In such a setting, one seeks a minimal set of re-labelings, additions,
deletions, merges, and splits of nodes and edges that transform one
graph into another. However, the edit-distance approach has its
drawbacks: 1) it is computationally expensive (p-time algorithms are
available only for trees); 2) the method, in its current form, does
not accommodate edge weights; 3) the method does not deal well with
occlusion and scene clutter, resulting in much effort spent in
``editing out'' extraneous graph structure; and 4) the cost of an
editing operation often fails to reflect the underlying visual
information (for example, the visual similarity of a contour and its
corresponding broken fragments should not be penalized by the high
cost of merging the many fragments).
In the context of line and segment matching, Beveridge and
Riseman [3] addressed
this problem via exhaustive local search.

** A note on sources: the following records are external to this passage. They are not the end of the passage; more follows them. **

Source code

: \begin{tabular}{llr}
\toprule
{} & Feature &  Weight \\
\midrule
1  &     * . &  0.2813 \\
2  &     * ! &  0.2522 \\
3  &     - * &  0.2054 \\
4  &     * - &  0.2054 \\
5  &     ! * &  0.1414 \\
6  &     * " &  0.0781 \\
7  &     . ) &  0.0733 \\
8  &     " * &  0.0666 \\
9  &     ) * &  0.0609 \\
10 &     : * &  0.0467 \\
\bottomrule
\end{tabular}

Although their method found
good matches reliably and efficiently (due to their choice of the
objective function and a small neighborhood size), it is unclear how
the approach can be generalized to other types of feature graphs and
objective functions.
In a novel generalization of Scott and Longuet-Higgins [17],
Kosinov and Caelli [11] showed how inexact graph matching
could be solved using the re-normalization of projections of vertices
into the eigenspaces of graphs combined with a form of relational
clustering. Our framework differs from their approach in that: (1) it
can handle information encoded in a graph's nodes, which is desirable
in many vision applications; (2) it does not require an explicit
clustering step; (3) it provides a well-bounded, low-distortion metric
representation of graph structure; (4) it encodes both local and
global structure, allowing it to deal with noise and occlusion; and 5)
it can accommodate multi-scale representations.

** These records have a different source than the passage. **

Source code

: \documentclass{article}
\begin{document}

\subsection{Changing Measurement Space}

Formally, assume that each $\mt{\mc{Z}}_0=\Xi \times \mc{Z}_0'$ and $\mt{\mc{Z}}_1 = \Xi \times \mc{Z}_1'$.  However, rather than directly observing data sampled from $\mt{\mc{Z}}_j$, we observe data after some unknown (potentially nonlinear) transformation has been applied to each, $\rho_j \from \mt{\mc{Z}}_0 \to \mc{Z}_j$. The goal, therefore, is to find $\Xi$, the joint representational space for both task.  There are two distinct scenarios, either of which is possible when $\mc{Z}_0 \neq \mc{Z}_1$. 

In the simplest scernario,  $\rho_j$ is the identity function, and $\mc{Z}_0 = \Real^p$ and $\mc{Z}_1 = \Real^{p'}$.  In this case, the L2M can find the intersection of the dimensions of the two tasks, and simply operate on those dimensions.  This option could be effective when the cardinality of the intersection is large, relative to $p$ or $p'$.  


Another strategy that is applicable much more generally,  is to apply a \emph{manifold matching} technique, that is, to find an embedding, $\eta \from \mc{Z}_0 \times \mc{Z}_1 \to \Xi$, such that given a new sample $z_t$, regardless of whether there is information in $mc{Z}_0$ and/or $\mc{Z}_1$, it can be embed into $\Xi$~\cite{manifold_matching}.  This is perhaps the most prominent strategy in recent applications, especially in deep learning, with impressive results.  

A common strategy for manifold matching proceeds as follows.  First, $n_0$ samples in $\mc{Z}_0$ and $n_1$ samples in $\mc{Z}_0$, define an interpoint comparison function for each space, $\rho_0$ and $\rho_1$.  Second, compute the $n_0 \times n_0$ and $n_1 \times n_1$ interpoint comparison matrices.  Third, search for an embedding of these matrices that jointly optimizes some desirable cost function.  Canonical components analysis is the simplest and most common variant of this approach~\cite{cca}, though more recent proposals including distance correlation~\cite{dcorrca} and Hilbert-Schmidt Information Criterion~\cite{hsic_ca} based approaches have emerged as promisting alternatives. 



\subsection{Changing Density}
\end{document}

Low-distortion embedding techniques haven proven to be useful in a
number of graph algorithms, including clustering and, most recently,
on-line algorithms. Indyk [9] provides a comprehensive survey
of recent advances and applications of low-distortion graph embedding.
Gupta [8] proposes a randomized procedure for
embedding metric trees into a vector space of prescribed
dimensions. Our spherical coding is a deterministic variation of this
procedure. For recent results related to the properties of
low-distortion tree embedding, see [1,13].